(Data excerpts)
::::::::::

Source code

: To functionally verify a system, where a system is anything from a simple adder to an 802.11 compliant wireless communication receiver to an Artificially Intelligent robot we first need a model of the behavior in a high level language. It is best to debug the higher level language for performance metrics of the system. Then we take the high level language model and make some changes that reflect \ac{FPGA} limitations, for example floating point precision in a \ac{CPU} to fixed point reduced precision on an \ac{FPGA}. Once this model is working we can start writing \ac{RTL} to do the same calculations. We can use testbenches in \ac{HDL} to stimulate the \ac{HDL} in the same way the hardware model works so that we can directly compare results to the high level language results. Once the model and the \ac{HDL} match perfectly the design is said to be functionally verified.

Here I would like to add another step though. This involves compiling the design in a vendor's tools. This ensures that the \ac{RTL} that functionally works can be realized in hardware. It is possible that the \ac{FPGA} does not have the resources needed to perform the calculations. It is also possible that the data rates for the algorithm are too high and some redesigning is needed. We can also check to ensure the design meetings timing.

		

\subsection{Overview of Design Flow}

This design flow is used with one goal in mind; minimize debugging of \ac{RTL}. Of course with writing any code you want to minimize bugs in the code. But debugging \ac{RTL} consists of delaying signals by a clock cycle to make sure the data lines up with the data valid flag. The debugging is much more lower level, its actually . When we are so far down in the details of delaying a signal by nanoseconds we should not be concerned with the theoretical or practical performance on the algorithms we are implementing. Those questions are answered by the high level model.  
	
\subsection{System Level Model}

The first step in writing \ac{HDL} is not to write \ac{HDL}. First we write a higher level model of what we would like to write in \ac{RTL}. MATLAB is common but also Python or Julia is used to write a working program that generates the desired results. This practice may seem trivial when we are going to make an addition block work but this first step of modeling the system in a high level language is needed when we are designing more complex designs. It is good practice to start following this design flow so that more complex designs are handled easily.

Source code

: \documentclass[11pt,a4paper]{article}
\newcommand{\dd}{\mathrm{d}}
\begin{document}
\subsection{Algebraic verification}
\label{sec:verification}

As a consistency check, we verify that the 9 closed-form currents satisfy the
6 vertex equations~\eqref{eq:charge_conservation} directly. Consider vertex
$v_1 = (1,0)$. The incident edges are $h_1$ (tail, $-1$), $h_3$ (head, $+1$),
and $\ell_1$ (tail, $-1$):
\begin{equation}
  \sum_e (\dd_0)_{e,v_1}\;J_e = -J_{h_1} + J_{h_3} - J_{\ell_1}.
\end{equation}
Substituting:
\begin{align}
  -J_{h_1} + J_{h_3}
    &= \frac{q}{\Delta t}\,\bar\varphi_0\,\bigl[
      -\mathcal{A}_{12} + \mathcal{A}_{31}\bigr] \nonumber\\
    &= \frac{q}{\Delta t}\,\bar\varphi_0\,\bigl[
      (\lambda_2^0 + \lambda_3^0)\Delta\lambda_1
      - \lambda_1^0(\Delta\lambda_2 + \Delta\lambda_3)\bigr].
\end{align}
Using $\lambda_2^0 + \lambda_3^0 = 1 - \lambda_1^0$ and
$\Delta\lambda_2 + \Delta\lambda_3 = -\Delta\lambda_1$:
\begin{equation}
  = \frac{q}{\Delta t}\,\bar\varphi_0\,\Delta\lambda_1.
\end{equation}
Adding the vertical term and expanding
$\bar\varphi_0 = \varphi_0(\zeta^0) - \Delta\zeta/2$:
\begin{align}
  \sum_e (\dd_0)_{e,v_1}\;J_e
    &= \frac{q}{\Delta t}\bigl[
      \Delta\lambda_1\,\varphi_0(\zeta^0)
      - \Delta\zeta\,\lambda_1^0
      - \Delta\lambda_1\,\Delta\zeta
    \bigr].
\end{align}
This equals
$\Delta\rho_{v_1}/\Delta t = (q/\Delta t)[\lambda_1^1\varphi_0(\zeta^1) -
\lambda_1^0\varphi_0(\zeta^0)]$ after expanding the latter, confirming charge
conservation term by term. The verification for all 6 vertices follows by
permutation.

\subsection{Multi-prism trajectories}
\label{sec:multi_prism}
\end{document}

::::::::::

_ACTION ITEM_
The exact wording of every entry above should be written out again.

_ANSWER SECTION_
Source code

: To functionally verify a system, where a system is anything from a simple adder to an 802.11 compliant wireless communication receiver to an Artificially Intelligent robot we first need a model of the behavior in a high level language. It is best to debug the higher level language for performance metrics of the system. Then we take the high level language model and make some changes that reflect \ac{FPGA} limitations, for example floating point precision in a \ac{CPU} to fixed point reduced precision on an \ac{FPGA}. Once this model is working we can start writing \ac{RTL} to do the same calculations. We can use testbenches in \ac{HDL} to stimulate the \ac{HDL} in the same way the hardware model works so that we can directly compare results to the high level language results. Once the model and the \ac{HDL} match perfectly the design is said to be functionally verified.

Here I would like to add another step though. This involves compiling the design in a vendor's tools. This ensures that the \ac{RTL} that functionally works can be realized in hardware. It is possible that the \ac{FPGA} does not have the resources needed to perform the calculations. It is also possible that the data rates for the algorithm are too high and some redesigning is needed. We can also check to ensure the design meetings timing.

		

\subsection{Overview of Design Flow}

This design flow is used with one goal in mind; minimize debugging of \ac{RTL}. Of course with writing any code you want to minimize bugs in the code. But debugging \ac{RTL} consists of delaying signals by a clock cycle to make sure the data lines up with the data valid flag. The debugging is much more lower level, its actually . When we are so far down in the details of delaying a signal by nanoseconds we should not be concerned with the theoretical or practical performance on the algorithms we are implementing. Those questions are answered by the high level model.  
	
\subsection{System Level Model}

The first step in writing \ac{HDL} is not to write \ac{HDL}. First we write a higher level model of what we would like to write in \ac{RTL}. MATLAB is common but also Python or Julia is used to write a working program that generates the desired results. This practice may seem trivial when we are going to make an addition block work but this first step of modeling the system in a high level language is needed when we are designing more complex designs. It is good practice to start following this design flow so that more complex designs are handled easily.

Source code

: \documentclass[11pt,a4paper]{article}
\newcommand{\dd}{\mathrm{d}}
\begin{document}
\subsection{Algebraic verification}
\label{sec:verification}

As a consistency check, we verify that the 9 closed-form currents satisfy the
6 vertex equations~\eqref{eq:charge_conservation} directly. Consider vertex
$v_1 = (1,0)$. The incident edges are $h_1$ (tail, $-1$), $h_3$ (head, $+1$),
and $\ell_1$ (tail, $-1$):
\begin{equation}
  \sum_e (\dd_0)_{e,v_1}\;J_e = -J_{h_1} + J_{h_3} - J_{\ell_1}.
\end{equation}
Substituting:
\begin{align}
  -J_{h_1} + J_{h_3}
    &= \frac{q}{\Delta t}\,\bar\varphi_0\,\bigl[
      -\mathcal{A}_{12} + \mathcal{A}_{31}\bigr] \nonumber\\
    &= \frac{q}{\Delta t}\,\bar\varphi_0\,\bigl[
      (\lambda_2^0 + \lambda_3^0)\Delta\lambda_1
      - \lambda_1^0(\Delta\lambda_2 + \Delta\lambda_3)\bigr].
\end{align}
Using $\lambda_2^0 + \lambda_3^0 = 1 - \lambda_1^0$ and
$\Delta\lambda_2 + \Delta\lambda_3 = -\Delta\lambda_1$:
\begin{equation}
  = \frac{q}{\Delta t}\,\bar\varphi_0\,\Delta\lambda_1.
\end{equation}
Adding the vertical term and expanding
$\bar\varphi_0 = \varphi_0(\zeta^0) - \Delta\zeta/2$:
\begin{align}
  \sum_e (\dd_0)_{e,v_1}\;J_e
    &= \frac{q}{\Delta t}\bigl[
      \Delta\lambda_1\,\varphi_0(\zeta^0)
      - \Delta\zeta\,\lambda_1^0
      - \Delta\lambda_1\,\Delta\zeta
    \bigr].
\end{align}
This equals
$\Delta\rho_{v_1}/\Delta t = (q/\Delta t)[\lambda_1^1\varphi_0(\zeta^1) -
\lambda_1^0\varphi_0(\zeta^0)]$ after expanding the latter, confirming charge
conservation term by term. The verification for all 6 vertices follows by
permutation.

\subsection{Multi-prism trajectories}
\label{sec:multi_prism}
\end{document}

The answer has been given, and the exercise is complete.